:: WHAT TO WORK ON ::
Search the data for the word "logo" and copy each line that has it.

-- SOURCE DATA follows --

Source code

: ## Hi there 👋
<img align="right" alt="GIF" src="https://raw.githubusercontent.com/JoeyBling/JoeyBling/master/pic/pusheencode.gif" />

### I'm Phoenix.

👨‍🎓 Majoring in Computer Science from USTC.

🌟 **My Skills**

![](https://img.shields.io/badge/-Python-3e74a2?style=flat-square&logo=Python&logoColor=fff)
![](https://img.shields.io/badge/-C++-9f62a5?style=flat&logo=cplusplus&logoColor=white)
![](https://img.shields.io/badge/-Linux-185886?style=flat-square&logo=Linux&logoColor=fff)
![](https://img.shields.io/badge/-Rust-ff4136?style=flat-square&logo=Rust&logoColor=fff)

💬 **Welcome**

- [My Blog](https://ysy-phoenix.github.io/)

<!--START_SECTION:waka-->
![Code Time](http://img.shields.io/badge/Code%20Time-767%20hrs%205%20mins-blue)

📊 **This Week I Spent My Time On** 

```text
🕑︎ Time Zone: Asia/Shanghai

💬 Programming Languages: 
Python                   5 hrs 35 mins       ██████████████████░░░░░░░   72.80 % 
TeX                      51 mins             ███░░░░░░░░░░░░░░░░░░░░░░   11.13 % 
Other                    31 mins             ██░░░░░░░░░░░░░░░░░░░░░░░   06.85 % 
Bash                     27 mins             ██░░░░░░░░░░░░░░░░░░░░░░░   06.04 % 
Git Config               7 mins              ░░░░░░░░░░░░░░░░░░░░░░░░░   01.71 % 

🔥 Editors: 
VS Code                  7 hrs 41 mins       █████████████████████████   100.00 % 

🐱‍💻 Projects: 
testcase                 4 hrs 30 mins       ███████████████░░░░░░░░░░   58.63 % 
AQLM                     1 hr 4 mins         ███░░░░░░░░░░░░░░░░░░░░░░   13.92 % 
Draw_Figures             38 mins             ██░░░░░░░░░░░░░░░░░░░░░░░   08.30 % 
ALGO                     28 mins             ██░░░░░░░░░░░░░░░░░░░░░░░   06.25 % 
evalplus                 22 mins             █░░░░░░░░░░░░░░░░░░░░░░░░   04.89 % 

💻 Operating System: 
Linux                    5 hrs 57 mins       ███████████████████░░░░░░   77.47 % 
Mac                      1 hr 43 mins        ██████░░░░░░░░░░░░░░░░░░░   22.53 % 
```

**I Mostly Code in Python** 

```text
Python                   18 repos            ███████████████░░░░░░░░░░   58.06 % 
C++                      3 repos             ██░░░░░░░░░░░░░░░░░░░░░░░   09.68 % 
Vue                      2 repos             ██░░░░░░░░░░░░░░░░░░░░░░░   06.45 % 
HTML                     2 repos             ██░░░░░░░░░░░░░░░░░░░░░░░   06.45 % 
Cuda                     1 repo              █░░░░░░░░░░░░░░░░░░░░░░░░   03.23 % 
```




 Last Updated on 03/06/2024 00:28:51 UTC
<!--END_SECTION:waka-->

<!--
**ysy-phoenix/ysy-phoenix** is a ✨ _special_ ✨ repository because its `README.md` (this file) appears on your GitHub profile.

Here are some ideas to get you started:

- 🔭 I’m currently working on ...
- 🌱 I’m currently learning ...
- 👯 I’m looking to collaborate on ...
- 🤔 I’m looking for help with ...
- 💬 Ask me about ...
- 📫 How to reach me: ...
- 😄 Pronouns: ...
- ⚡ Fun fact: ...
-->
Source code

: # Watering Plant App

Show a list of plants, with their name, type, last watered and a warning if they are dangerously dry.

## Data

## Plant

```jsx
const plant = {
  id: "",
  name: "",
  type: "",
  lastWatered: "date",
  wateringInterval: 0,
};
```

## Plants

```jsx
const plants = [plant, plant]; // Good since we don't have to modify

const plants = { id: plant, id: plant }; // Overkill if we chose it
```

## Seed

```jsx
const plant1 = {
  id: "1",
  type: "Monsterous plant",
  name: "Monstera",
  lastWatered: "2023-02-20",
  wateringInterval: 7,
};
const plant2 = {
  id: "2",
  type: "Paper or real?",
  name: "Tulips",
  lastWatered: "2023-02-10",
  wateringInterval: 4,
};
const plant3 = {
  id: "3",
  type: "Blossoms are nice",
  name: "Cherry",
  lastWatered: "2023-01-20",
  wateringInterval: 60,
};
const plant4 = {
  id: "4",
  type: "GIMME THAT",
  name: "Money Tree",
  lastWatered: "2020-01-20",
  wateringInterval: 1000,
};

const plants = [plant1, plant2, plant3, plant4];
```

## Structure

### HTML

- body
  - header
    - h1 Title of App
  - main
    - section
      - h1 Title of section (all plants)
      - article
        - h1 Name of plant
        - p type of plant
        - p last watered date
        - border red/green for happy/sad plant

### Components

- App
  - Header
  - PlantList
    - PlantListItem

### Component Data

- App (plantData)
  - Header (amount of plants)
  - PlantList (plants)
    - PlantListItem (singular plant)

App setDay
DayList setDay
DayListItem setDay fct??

-- SOURCE DATA concluded --

:: EXERCISE SOLUTION ::
![](https://img.shields.io/badge/-Python-3e74a2?style=flat-square&logo=Python&logoColor=fff)
![](https://img.shields.io/badge/-C++-9f62a5?style=flat&logo=cplusplus&logoColor=white)
![](https://img.shields.io/badge/-Linux-185886?style=flat-square&logo=Linux&logoColor=fff)
![](https://img.shields.io/badge/-Rust-ff4136?style=flat-square&logo=Rust&logoColor=fff)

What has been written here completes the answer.